Lemonade came up with an alternative model called "synthetic agents" to get the benefits of agents without actually using them. They partnered with an investment firm, General Catalyst, which pays up to 80% of Lemonade's customer acquisition costs.
In exchange, GC gets a 16% commission on the premiums from those new customers for 2-3 years. After that period, all premiums go to Lemonade.
This benefits Lemonade by:
- Maintaining a direct relationship with customers rather than going through an agent middleman. This improves customer experience and provides more data to Lemonade.
- Getting an upfront cash boost to grow faster without spending its own cash on acquisition costs.
- Capturing all customer premiums after 2-3 years rather than sharing with an agent indefinitely.

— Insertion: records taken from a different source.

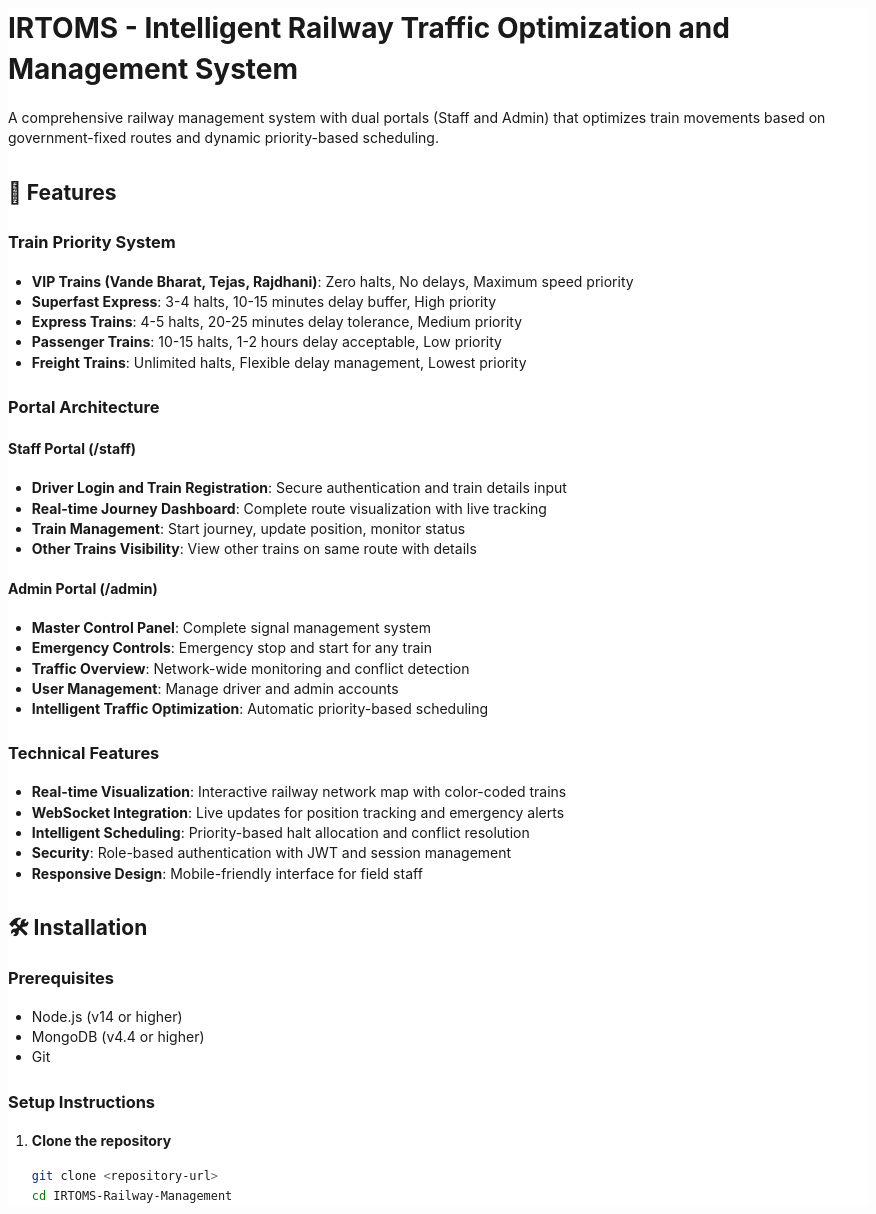 # IRTOMS - Intelligent Railway Traffic Optimization and Management System

A comprehensive railway management system with dual portals (Staff and Admin) that optimizes train movements based on government-fixed routes and dynamic priority-based scheduling.

## 🚂 Features

### Train Priority System
- **VIP Trains (Vande Bharat, Tejas, Rajdhani)**: Zero halts, No delays, Maximum speed priority
- **Superfast Express**: 3-4 halts, 10-15 minutes delay buffer, High priority
- **Express Trains**: 4-5 halts, 20-25 minutes delay tolerance, Medium priority
- **Passenger Trains**: 10-15 halts, 1-2 hours delay acceptable, Low priority
- **Freight Trains**: Unlimited halts, Flexible delay management, Lowest priority

### Portal Architecture

#### Staff Portal (/staff)
- **Driver Login and Train Registration**: Secure authentication and train details input
- **Real-time Journey Dashboard**: Complete route visualization with live tracking
- **Train Management**: Start journey, update position, monitor status
- **Other Trains Visibility**: View other trains on same route with details

#### Admin Portal (/admin)
- **Master Control Panel**: Complete signal management system
- **Emergency Controls**: Emergency stop and start for any train
- **Traffic Overview**: Network-wide monitoring and conflict detection
- **User Management**: Manage driver and admin accounts
- **Intelligent Traffic Optimization**: Automatic priority-based scheduling

### Technical Features
- **Real-time Visualization**: Interactive railway network map with color-coded trains
- **WebSocket Integration**: Live updates for position tracking and emergency alerts
- **Intelligent Scheduling**: Priority-based halt allocation and conflict resolution
- **Security**: Role-based authentication with JWT and session management
- **Responsive Design**: Mobile-friendly interface for field staff

## 🛠 Installation

### Prerequisites
- Node.js (v14 or higher)
- MongoDB (v4.4 or higher)
- Git

### Setup Instructions

1. **Clone the repository**
   ```bash
   git clone <repository-url>
   cd IRTOMS-Railway-Management
   ```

In essence, Lemonade believes this synthetic agent structure will facilitate faster growth and greater long-term profits. They get the customer acquisition benefits of agents without the revenue sharing. It's a creative new model to drive scale and reduce costs.
Critique of Synthetic Agent Model
We have several comments about Lemonade's new synthetic agent program:
- It will likely hurt earnings in the near term without helping revenue. While Lemonade saves 80% of acquisition costs upfront, they have to pay back 16% commissions for 2-3 years before getting paid premiums from those customers. Lemonade's premium growth guidance also suggests this program won't drive top-line acceleration.
- This can lessen cash burn, which is currently around $50 million per quarter with only $200 million cash on hand.
- The financing seems very expensive for Lemonade. Even with a high beta of 2, a 5% risk-free rate, and a 5% equity risk premium, Lemonade's cost of equity is about 15% based on the CAPM model. Equity financing would be cheaper than the 16% synthetic agent commissions. The structure gives General Catalyst a priority claim ahead of even debt holders. We believe this signals potential issues with Lemonade's capital market access.
Give Priority to Cross-Selling Instead of Pursuing Growth
With only a 3.5% overall market share, far behind larger peers, we don't think Lemonade should prioritize broad customer growth right now. Lemonade claims a higher renters insurance share among under-35-year-olds. We believe they should leverage this young customer advantage and focus more on cross-selling to increase revenue per customer. This can improve loyalty and profitability over time. It can also make its disruption story more compelling.
Valuation
Lemonade's valuation multiple has contracted and is now more aligned with its peer group. Given the slowing growth outlook per management's quarterly guidance, the current valuation seems justified rather than cheap. We believe upside potential exists only if Lemonade can increase revenue per customer and dollar retention rate (which they guided lower over the next few quarters). With growth prospects diminishing, the current valuation level does not appear attractive relative to peers. Lemonade trades at a fair multiple now, but lacks catalysts to drive a re-rating absent improving retention and customer monetization.
Conclusion
Lemonade faces slowing growth and challenges to meaningfully expand its customer base and premiums, making its disruptive model story less compelling. The synthetic agent model's merits are uncertain due to its substantial financial expenses and indications of restricted access to capital markets.
We believe Lemonade should refocus on maximizing value from its existing core customer base through cross-selling and improved retention. Growth for the sake of growth should not be the priority. With muted prospects in the near term, Lemonade appears fairly valued relative to peers. Strong execution on customer monetization and retention will be needed to drive upside from current levels. In the absence of these catalysts, significant multiple expansion seems unlikely. We retain our Neutral Rating.